The Strategist

PwC: Media market should focus on interaction with users

06/13/2017 - 14:49

The international consulting company PricewaterhouseCoopers (PwC) has released another "Global entertainment and media outlook 2017-2021". The researchers believe that the industry’s participants, many of which have focused on issues of content, distribution and digitization until now, now should get used to the new reality and focus on interaction with their users and content consumers.

PwC’s forecast for the entertainment and media industry outlined the most important directions for development of 17 segments of this market in 54 countries of the world - Internet advertising, outdoor and TV advertising, cinema, television, radio, media, books, Internet video, Internet access, cyber-sport, video games, virtual reality, b2b-media, etc. The report’s authors give a disappointing outlook on revenue relative to GDP dynamics for virtually all market players - they expect that only online video, video games, Internet advertising and Internet access will show sustainable growth in 2016-2021.

Traditionally, the forecast for the print media market participants and books is the most pessimistic. Other old residents of the media market - radio and television – also look unpromising. "Traditional, mature segments of the market are shrinking, the Internet and digital media are growing, but not like before. Further wave of new content may come from stimulate e-sports and virtual reality, which are just beginning to accelerate", the report says.

Weak growth in the media industry’s revenue, according to PwC, will result in the fact that this market will give increasingly less contribution to the global economy.

The researchers believe that the share of the media and entertainment industry in world GDP will be slowly but surely declining in the next four years. It was 2.54% in 2016, and is expected to decline to 2.39% in 2021. PwC quotes the Nielsen study, which says: last year, the adult population of the United States spent on media consumption and entertainment content on average 10 hours 39 minutes a day, including 4 hours and 31 minutes of watching TV. "Since the United States is the largest source of revenue for the media and entertainment market, it is difficult to understand how consumers in this country can increase their consumption and media spending to levels that exceed the country's GDP growth unless there is a significant change in technologies and brands, without which consumers cannot do. One of such changes may be development of unmanned vehicles, thanks to which users will have more time to view media and entertainment content during the trip", the report’s authors believe.
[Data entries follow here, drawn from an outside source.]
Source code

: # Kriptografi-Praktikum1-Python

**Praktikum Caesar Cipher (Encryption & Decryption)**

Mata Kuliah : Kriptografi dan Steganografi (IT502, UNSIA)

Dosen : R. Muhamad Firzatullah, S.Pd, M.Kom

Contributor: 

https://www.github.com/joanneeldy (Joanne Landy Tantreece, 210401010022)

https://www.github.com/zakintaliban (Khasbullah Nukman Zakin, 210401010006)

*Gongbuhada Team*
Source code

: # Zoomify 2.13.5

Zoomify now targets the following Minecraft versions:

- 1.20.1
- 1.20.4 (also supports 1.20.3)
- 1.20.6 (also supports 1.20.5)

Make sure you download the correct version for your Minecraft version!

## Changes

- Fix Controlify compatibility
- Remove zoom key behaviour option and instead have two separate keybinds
PwC notes that 2016 became very important for the global advertising market - the revenue from Internet advertising exceeded revenue from television advertising for the first time. In the next five years, this trend will only grow thanks to the mobile Internet market. However, the TV advertising market will also be rising, but not as fast as the Internet advertising market. "Both platforms remain important for the consumers, so brands need to find an approach to the audience of the future to effectively coordinate their advertising campaigns on different platforms", the researchers note.

PwC is more pessimistic about the print media market as its global circulation has been steadily declining since 2015. However, cuts from advertising in print media are even more noticeable as advertisers are increasingly turning to digital sites. This trend will lead to the fact that share of proceeds from sales of printed production will grow in the total revenue of print media, reaching 54% in 2021. PwC expects that from 2012 to 2021 revenues from advertising in print media will decrease by $ 23.8 billion worldwide.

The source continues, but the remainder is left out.